A liminar concedida pelo ministro Flávio Dino do Supremo Tribunal Federal (STF) passou a causar alerta entre desembargadores, que buscam evitar possíveis cortes em seus salários. A determinação obriga os três poderes a revisarem vencimentos até cinco vezes superiores ao teto do funcionalismo, que é de R$ 46,3 mil bruto, pago aos ministros do STF.
Os magistrados, representados pela Andes (Associação Nacional dos Desembargadores), pediram ingressar como amicus curiae na ação para trazer sua perspectiva sobre o tema. A entidade ingressou com o pedido após Dino estabelecer até 60 dias para o Judiciário, Legislativo e Executivo ajustarem seus contracheques, suspendendo pagamentos sem previsão legal expressa.

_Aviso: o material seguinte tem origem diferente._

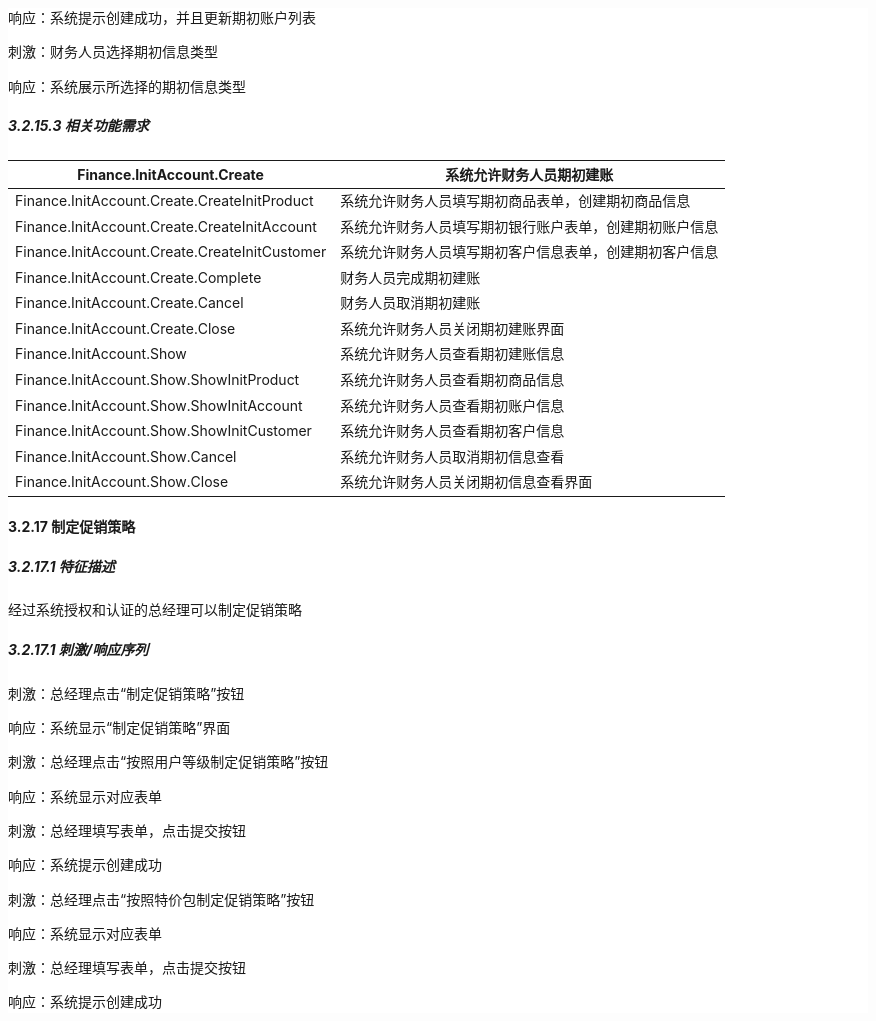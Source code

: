 响应：系统提示创建成功，并且更新期初账户列表

刺激：财务人员选择期初信息类型

响应：系统展示所选择的期初信息类型

##### 3.2.15.3 相关功能需求

| Finance.InitAccount.Create                    | 系统允许财务人员期初建账                               |
| --------------------------------------------- | ------------------------------------------------------ |
| Finance.InitAccount.Create.CreateInitProduct  | 系统允许财务人员填写期初商品表单，创建期初商品信息     |
| Finance.InitAccount.Create.CreateInitAccount  | 系统允许财务人员填写期初银行账户表单，创建期初账户信息 |
| Finance.InitAccount.Create.CreateInitCustomer | 系统允许财务人员填写期初客户信息表单，创建期初客户信息 |
| Finance.InitAccount.Create.Complete           | 财务人员完成期初建账                                   |
| Finance.InitAccount.Create.Cancel             | 财务人员取消期初建账                                   |
| Finance.InitAccount.Create.Close              | 系统允许财务人员关闭期初建账界面                       |
| Finance.InitAccount.Show                      | 系统允许财务人员查看期初建账信息                       |
| Finance.InitAccount.Show.ShowInitProduct      | 系统允许财务人员查看期初商品信息                       |
| Finance.InitAccount.Show.ShowInitAccount      | 系统允许财务人员查看期初账户信息                       |
| Finance.InitAccount.Show.ShowInitCustomer     | 系统允许财务人员查看期初客户信息                       |
| Finance.InitAccount.Show.Cancel               | 系统允许财务人员取消期初信息查看                       |
| Finance.InitAccount.Show.Close                | 系统允许财务人员关闭期初信息查看界面                   |

#### 3.2.17 制定促销策略

##### 3.2.17.1 特征描述

经过系统授权和认证的总经理可以制定促销策略

##### 3.2.17.1 刺激/响应序列

刺激：总经理点击“制定促销策略”按钮

响应：系统显示“制定促销策略”界面

刺激：总经理点击“按照用户等级制定促销策略”按钮

响应：系统显示对应表单

刺激：总经理填写表单，点击提交按钮

响应：系统提示创建成功

刺激：总经理点击“按照特价包制定促销策略”按钮

响应：系统显示对应表单

刺激：总经理填写表单，点击提交按钮

响应：系统提示创建成功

A decisão surgiu de uma Ação Direta de Inconstitucionalidade (ADI) contra honorários pagos a procuradores municipais de Praia Grande (litoral paulista). O Tribunal de Justiça de São Paulo reconheceu que os honorários tinham natureza remuneratória, mas aplicou um subteto equivalente a 90,25% do subsídio dos ministros do STF, seguindo o Tema nº 510 da repercussão geral.
Desembargadores apontam que a medida, se confirmada, poderá alterar o regime de remuneração e até a estrutura dos tribunais de segundo grau no País, como os Tribunais Regionais Federais e Estaduais e os Tribunais de Contas.